The Next Milestone

As I was preparing this post I noticed that it is the 800th one I’ve published. Maybe it’s just me but there’s something about seeing zeros that just makes me want to take a minute to remember and reflect. I want to make sure I’m still on the right path, that writing is still something I want to do every day.

Because it’s easy to get lost. It’s easy to do something just because you’ve been doing it for a long time. It’s easy to stop giving it all of your effort. It’s easy to take it for granted.

And, somehow, that’s worse than stopping. Notice I didn’t say quitting. Choosing to stop doing something – making a conscious decision – because it’s not taking you in the direction you want to go is a very brave thing to do. Quitting, on the other hand, usually happens when something becomes harder than we anticipated, or we get bored or distracted, or someone ridicules us.
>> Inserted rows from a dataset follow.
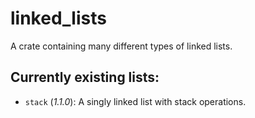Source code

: # linked_lists
A crate containing many different types of linked lists.

## Currently existing lists:
- `stack` (*1.1.0*): A singly linked list with stack operations.
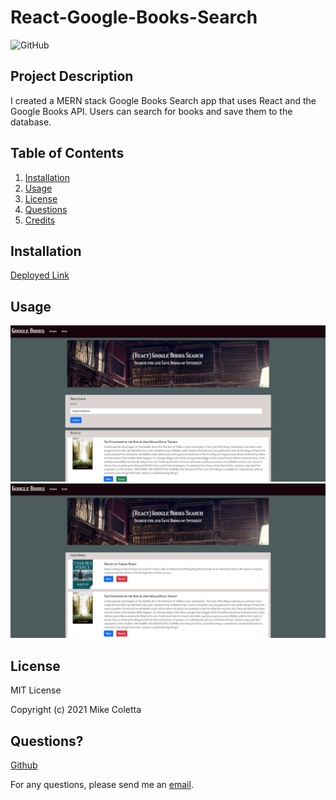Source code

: # React-Google-Books-Search

![GitHub](https://img.shields.io/github/license/MikeColetta/React-Google-Books-Search)

## Project Description

I created a MERN stack Google Books Search app that uses React and the Google Books API. Users can search for books and save them to the database.

## Table of Contents
1. [Installation](#installation)
2. [Usage](#usage)
3. [License](#license)
4. [Questions](#questions)
5. [Credits](#credits)

## Installation
[Deployed Link](https://coletta-react-google-books.herokuapp.com/)

## Usage

![Screenshot 1](./client/src/assets/images/Screenshot1.JPG)
![Screenshot 2](./client/src/assets/images/Screenshot2.JPG)

## License
    
MIT License
    
Copyright (c) 2021 Mike Coletta
          
## Questions?
    
[Github](https://github.com/MikeColetta)
    
For any questions, please send me an [email](mailto:coletta.mike@gmail.com).
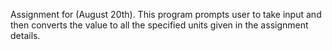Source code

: Assignment for (August 20th). This program prompts user to take input and then converts the value to all the specified units given in the assignment details.
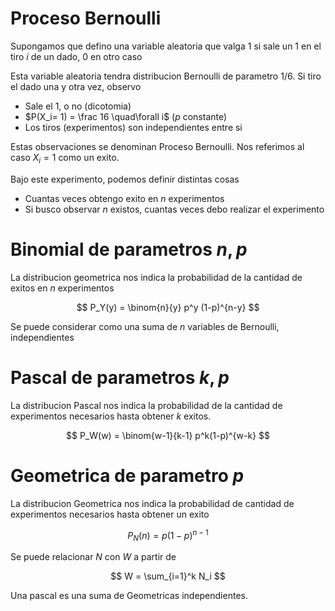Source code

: # Proceso Bernoulli

Supongamos que defino una variable aleatoria que valga $1$ si sale un $1$ en el tiro $i$ de un dado, $0$ en otro caso

Esta variable aleatoria tendra distribucion Bernoulli de parametro $1/6$. Si tiro el dado una y otra vez, observo

- Sale el $1$, o no (dicotomia)
- $P(X_i= 1) = \frac 16 \quad\forall i$ ($p$ constante)
- Los tiros (experimentos) son independientes entre si

Estas observaciones se denominan Proceso Bernoulli. Nos referimos al caso $X_i = 1$ como un exito.

Bajo este experimento, podemos definir distintas cosas

- Cuantas veces obtengo exito en $n$ experimentos
- Si busco observar $n$ existos, cuantas veces debo realizar el experimento

# Binomial de parametros $n, p$

La distribucion geometrica nos indica la probabilidad de la cantidad de exitos en $n$ experimentos

$$
P_Y(y) = \binom{n}{y} p^y (1-p)^{n-y}
$$

Se puede considerar como una suma de $n$ variables de Bernoulli, independientes

# Pascal de parametros $k, p$

La distribucion Pascal nos indica la probabilidad de la cantidad de experimentos necesarios hasta obtener $k$ exitos.

$$
P_W(w) = \binom{w-1}{k-1} p^k(1-p)^{w-k}
$$

# Geometrica de parametro $p$

La distribucion Geometrica nos indica la probabilidad de cantidad de experimentos necesarios hasta obtener un exito

$$
P_N(n) = p (1-p)^{n-1}
$$

Se puede relacionar $N$ con $W$ a partir de 

$$
W = \sum_{i=1}^k N_i
$$

Una pascal es una suma de Geometricas independientes.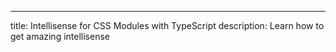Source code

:---

title: Intellisense for CSS Modules with TypeScript
description: Learn how to get amazing intellisense
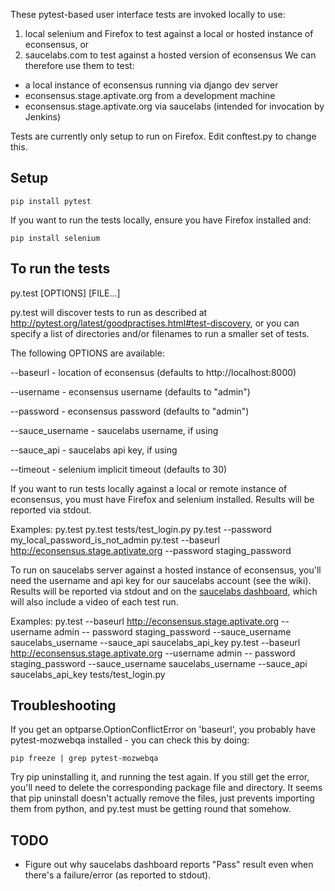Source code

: These pytest-based user interface tests are invoked locally to use:
1. local selenium and Firefox to test against a local or hosted instance of 
econsensus, or 
1. saucelabs.com to test against a hosted version of econsensus 
We can therefore use them to test:
* a local instance of econsensus running via django dev server
* econsensus.stage.aptivate.org from a development machine
* econsensus.stage.aptivate.org via saucelabs (intended for
invocation by Jenkins)

Tests are currently only setup to run on Firefox. Edit conftest.py to change
this.

Setup
-----

    pip install pytest

If you want to run the tests locally, ensure you have Firefox installed and:

    pip install selenium

To run the tests
----------------

py.test [OPTIONS] [FILE...]

py.test will discover tests to run as described at 
http://pytest.org/latest/goodpractises.html#test-discovery, or you can 
specify a list of directories and/or filenames to run a smaller set of tests.

The following OPTIONS are available:

--baseurl - location of econsensus (defaults to http://localhost:8000)

--username - econsensus username (defaults to "admin")

--password - econsensus password (defaults to "admin")

--sauce_username - saucelabs username, if using

--sauce_api - saucelabs api key, if using

--timeout - selenium implicit timeout (defaults to 30)

If you want to run tests locally against a local or remote instance of 
econsensus, you must have Firefox and selenium installed. Results will be 
reported via stdout.

Examples:
    py.test
    py.test tests/test_login.py
    py.test --password my_local_password_is_not_admin
    py.test --baseurl http://econsensus.stage.aptivate.org --password staging_password

To run on saucelabs server against a hosted instance of econsensus, you'll need 
the username and api key for our saucelabs account (see the wiki). Results will 
be reported via stdout and on the [saucelabs dashboard](https://saucelabs.com/login), 
which will also include a video of each test run.

Examples:
    py.test --baseurl http://econsensus.stage.aptivate.org --username admin -- password staging_password --sauce_username saucelabs_username --sauce_api saucelabs_api_key
    py.test --baseurl http://econsensus.stage.aptivate.org --username admin -- password staging_password --sauce_username saucelabs_username --sauce_api saucelabs_api_key tests/test_login.py


Troubleshooting
---------------

If you get an optparse.OptionConflictError on 'baseurl', you probably have 
pytest-mozwebqa installed - you can check this by doing:

    pip freeze | grep pytest-mozwebqa

Try pip uninstalling it, and running the test again. If you still get the error, 
you'll need to delete the corresponding package file and directory. It seems 
that pip uninstall doesn't actually remove the files, just prevents importing 
them from python, and py.test must be getting round that somehow.

TODO
----

* Figure out why saucelabs dashboard reports "Pass" result even when there's a 
failure/error (as reported to stdout).

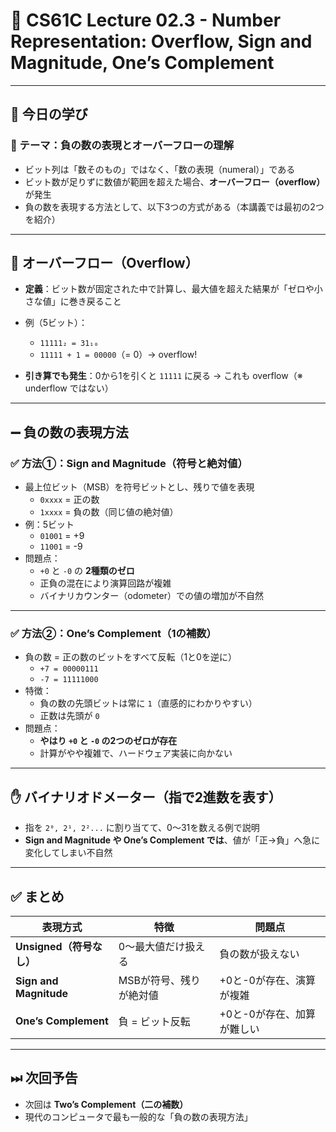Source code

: # 📘 CS61C Lecture 02.3 - Number Representation: Overflow, Sign and Magnitude, One’s Complement

---

## 🧠 今日の学び

### 🎯 テーマ：負の数の表現とオーバーフローの理解

- ビット列は「数そのもの」ではなく、「数の表現（numeral）」である
- ビット数が足りずに数値が範囲を超えた場合、**オーバーフロー（overflow）** が発生
- 負の数を表現する方法として、以下3つの方式がある（本講義では最初の2つを紹介）

---

## 🔁 オーバーフロー（Overflow）

- **定義**：ビット数が固定された中で計算し、最大値を超えた結果が「ゼロや小さな値」に巻き戻ること
- 例（5ビット）：
  - `11111₂ = 31₁₀`
  - `11111 + 1 = 00000`（= 0）→ overflow!

- **引き算でも発生**：0から1を引くと `11111` に戻る → これも overflow（※ underflow ではない）

---

## ➖ 負の数の表現方法

### ✅ 方法①：Sign and Magnitude（符号と絶対値）

- 最上位ビット（MSB）を符号ビットとし、残りで値を表現
  - `0xxxx` = 正の数
  - `1xxxx` = 負の数（同じ値の絶対値）
- 例：5ビット
  - `01001` = +9
  - `11001` = -9
- 問題点：
  - `+0` と `-0` の **2種類のゼロ**
  - 正負の混在により演算回路が複雑
  - バイナリカウンター（odometer）での値の増加が不自然

---

### ✅ 方法②：One’s Complement（1の補数）

- 負の数 = 正の数のビットをすべて反転（1と0を逆に）
  - `+7 = 00000111`
  - `-7 = 11111000`
- 特徴：
  - 負の数の先頭ビットは常に `1`（直感的にわかりやすい）
  - 正数は先頭が `0`
- 問題点：
  - **やはり `+0` と `-0` の2つのゼロが存在**
  - 計算がやや複雑で、ハードウェア実装に向かない

---

## ✋ バイナリオドメーター（指で2進数を表す）

- 指を `2⁰, 2¹, 2²...` に割り当てて、0〜31を数える例で説明
- **Sign and Magnitude や One’s Complement では**、値が「正→負」へ急に変化してしまい不自然

---

## ✅ まとめ

| 表現方式 | 特徴 | 問題点 |
|-----------|------|--------|
| **Unsigned（符号なし）** | 0〜最大値だけ扱える | 負の数が扱えない |
| **Sign and Magnitude** | MSBが符号、残りが絶対値 | +0と-0が存在、演算が複雑 |
| **One’s Complement** | 負 = ビット反転 | +0と-0が存在、加算が難しい |

---

## ⏭ 次回予告

- 次回は **Two’s Complement（二の補数）**
- 現代のコンピュータで最も一般的な「負の数の表現方法」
I realize there may come a day when I decide that writing this blog is no longer beneficial to me or those who read it. Or – and I laughed at myself – I run out of things to write about. I’m filled with such sadness when I think about that day so I know it’s pretty far in the future. At least for now.

Who the hell knows what’s going to happen tomorrow?

All I know is that I don’t really know all that much. This past year and a half has been such a mind blowing experience for me but not for the reasons you may think. Because for all the fear and change in routine the way I lived didn’t really change. I was still able to do all the things that were important to me. I suppose the one difference was that I was able to avoid social interactions and gatherings without offending anyone. Which was a plus in my book!

I do know that I don’t want to forget everything that happened or how I felt about it – let it get lost with each passing day – and take for granted being able to have the freedom of taking a spur of the moment trip to the store – or anywhere, not having to wear a mask, or thinking twice before I hug someone.

Okay, I’m an introvert, I always think twice before I hug someone…

But that’s another post.

If I’ve learned anything it’s how important it is to mark our milestones no matter how small or insignificant they seem. Hell, most of our milestones wouldn’t seem all that important to anyone else but that’s okay because they’re our milestones. So I realize that 800 posts may not seem all that great to any of you but that’s not really the point of this post.

The point is to get you to stop long enough to acknowledge and appreciate your own milestones. To understand that every one of them is propelling you further, giving you the confidence and strength to keep going when you get knocked down. And when you take notice of them it gives you even more power to overcome all the ickyness of life.